The alkyd that contains of dilute acid bath is squeezed into dealcoholize column by pump, after dealcoholize column separates, obtain 15% hydrochloric acid at the bottom of the tower, the methyl alcohol that cat head obtains and a small amount of hydrogenchloride and water, its methanol content is controlled at 60% (wt), after condenser condenses, phlegma enters return tank by cat head, and a part enters the methyl chloride reactor.
Claims (8)
1, methyl chloride synthesis technology of the present invention is the novel process that monochloro methane is produced in the liquid catalytic pressurization, and methyl alcohol and hydrogenchloride through vaporizing enter in the reactor that liquor zinci chloridi is housed by a certain percentage, and reaction generates methyl chloride.The present invention avoids reactor to produce quenching, shock heating phenomenon by the extracorporeal circulation of material, prolongs the work-ing life of reactor.
2, temperature of reaction kettle is 140-170 ℃.
3, reactor pressure is 0.05-0.25Mpa.
4, the methyl chloride process for refining is that the methyl chloride that contains impurity such as methyl alcohol, hydrogenchloride, water is removed impurity through acid rinsing tower, soda-wash tower, sulfuric acid tower.

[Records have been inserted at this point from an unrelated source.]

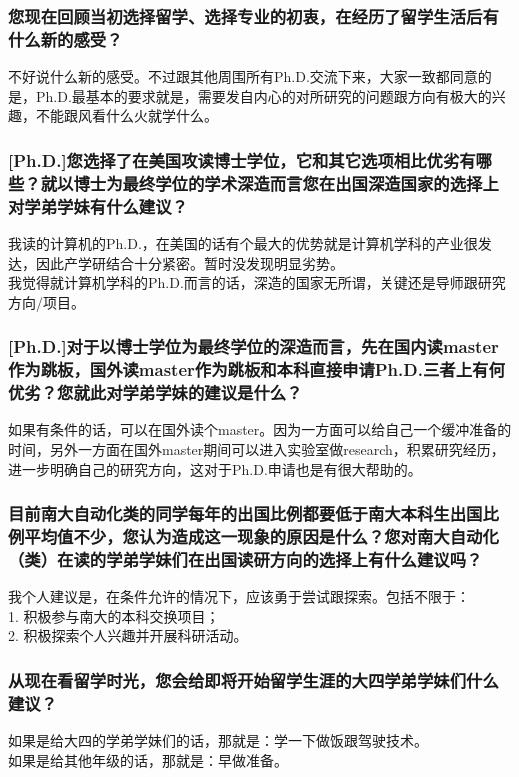 \documentclass[a4paper,UTF8]{book}
\begin{document}
    \subsubsection*{您现在回顾当初选择留学、选择专业的初衷，在经历了留学生活后有什么新的感受？}
    不好说什么新的感受。不过跟其他周围所有Ph.D.交流下来，大家一致都同意的是，Ph.D.最基本的要求就是，需要发自内心的对所研究的问题跟方向有极大的兴趣，不能跟风看什么火就学什么。

    \subsubsection*{[Ph.D.]您选择了在美国攻读博士学位，它和其它选项相比优劣有哪些？就以博士为最终学位的学术深造而言您在出国深造国家的选择上对学弟学妹有什么建议？}
    我读的计算机的Ph.D.，在美国的话有个最大的优势就是计算机学科的产业很发达，因此产学研结合十分紧密。暂时没发现明显劣势。\\
    我觉得就计算机学科的Ph.D.而言的话，深造的国家无所谓，关键还是导师跟研究方向/项目。

    \subsubsection*{[Ph.D.]对于以博士学位为最终学位的深造而言，先在国内读master作为跳板，国外读master作为跳板和本科直接申请Ph.D.三者上有何优劣？您就此对学弟学妹的建议是什么？}
    如果有条件的话，可以在国外读个master。因为一方面可以给自己一个缓冲准备的时间，另外一方面在国外master期间可以进入实验室做research，积累研究经历，进一步明确自己的研究方向，这对于Ph.D.申请也是有很大帮助的。

    \subsubsection*{目前南大自动化类的同学每年的出国比例都要低于南大本科生出国比例平均值不少，您认为造成这一现象的原因是什么？您对南大自动化（类）在读的学弟学妹们在出国读研方向的选择上有什么建议吗？}
    我个人建议是，在条件允许的情况下，应该勇于尝试跟探索。包括不限于：\\1. 积极参与南大的本科交换项目；\\2. 积极探索个人兴趣并开展科研活动。

    \subsubsection*{从现在看留学时光，您会给即将开始留学生涯的大四学弟学妹们什么建议？}
    如果是给大四的学弟学妹们的话，那就是：学一下做饭跟驾驶技术。\\
    如果是给其他年级的话，那就是：早做准备。
\end{document}
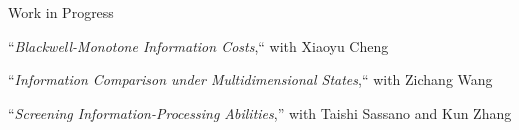 \begin{rSection}{Work in Progress}
	\begin{etaremune}
		
		\item ``\textit{Blackwell-Monotone Information Costs},`` with Xiaoyu Cheng
		
		\item ``\textit{Information Comparison under Multidimensional States},`` with Zichang Wang
		
		\item 	``\textit{Screening Information-Processing Abilities},'' with Taishi Sassano and Kun Zhang
		
	\end{etaremune}
\end{rSection}




\medskip

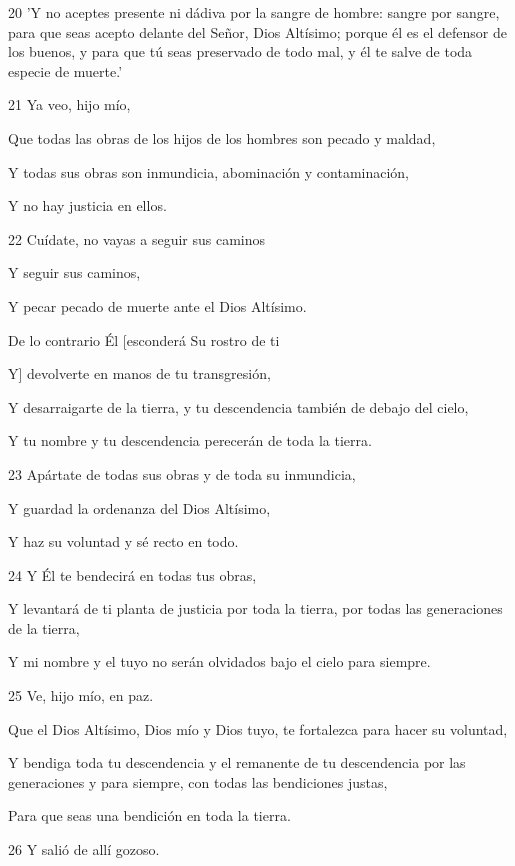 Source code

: \par 20 'Y no aceptes presente ni dádiva por la sangre de hombre: sangre por sangre, para que seas acepto delante del Señor, Dios Altísimo; porque él es el defensor de los buenos, y para que tú seas preservado de todo mal, y él te salve de toda especie de muerte.'
\par    
\par 21 Ya veo, hijo mío,  
\par     Que todas las obras de los hijos de los hombres son pecado y maldad,  
\par     Y todas sus obras son inmundicia, abominación y contaminación,  
\par     Y no hay justicia en ellos.
\par    
\par 22 Cuídate, no vayas a seguir sus caminos  
\par     Y seguir sus caminos,  
\par     Y pecar pecado de muerte ante el Dios Altísimo.
\par    
\par     De lo contrario Él [esconderá Su rostro de ti  
\par     Y] devolverte en manos de tu transgresión,  
\par     Y desarraigarte de la tierra, y tu descendencia también de debajo del cielo,  
\par     Y tu nombre y tu descendencia perecerán de toda la tierra.
\par    
\par 23 Apártate de todas sus obras y de toda su inmundicia,  
\par     Y guardad la ordenanza del Dios Altísimo,  
\par     Y haz su voluntad y sé recto en todo.
\par    
\par 24 Y Él te bendecirá en todas tus obras,  
\par     Y levantará de ti planta de justicia por toda la tierra, por todas las generaciones de la tierra,  
\par     Y mi nombre y el tuyo no serán olvidados bajo el cielo para siempre.
\par    
\par 25 Ve, hijo mío, en paz.  
\par     Que el Dios Altísimo, Dios mío y Dios tuyo, te fortalezca para hacer su voluntad,  
\par     Y bendiga toda tu descendencia y el remanente de tu descendencia por las generaciones y para siempre, con todas las bendiciones justas,  
\par     Para que seas una bendición en toda la tierra.
\par    
\par 26 Y salió de allí gozoso.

5, soda-wash tower caustic soda concentration is 5~15%.
6, by the placed in-line sulfuric acid reflux type of multitower, in sulfuric acid tower, water in the methyl chloride and dme are removed.
7, the temperature control of sulfuric acid tower cat head is at 20-40 ℃, and the sulfuric acid internal circulating load is 15-40m
3/ h.
8, dilute hydrochloric acid dealcoholysis technology is that the alkyd that contains that sour water wash column comes is squeezed into dealcoholize column by pump, after dealcoholize column separates, obtain 15-20% hydrochloric acid at the bottom of the tower, the methyl alcohol that cat head obtains and a small amount of hydrogenchloride and water, its methanol content is controlled at 50-80% (wt), after condenser condenses, phlegma enters return tank by cat head, and a part enters the methyl chloride reactor.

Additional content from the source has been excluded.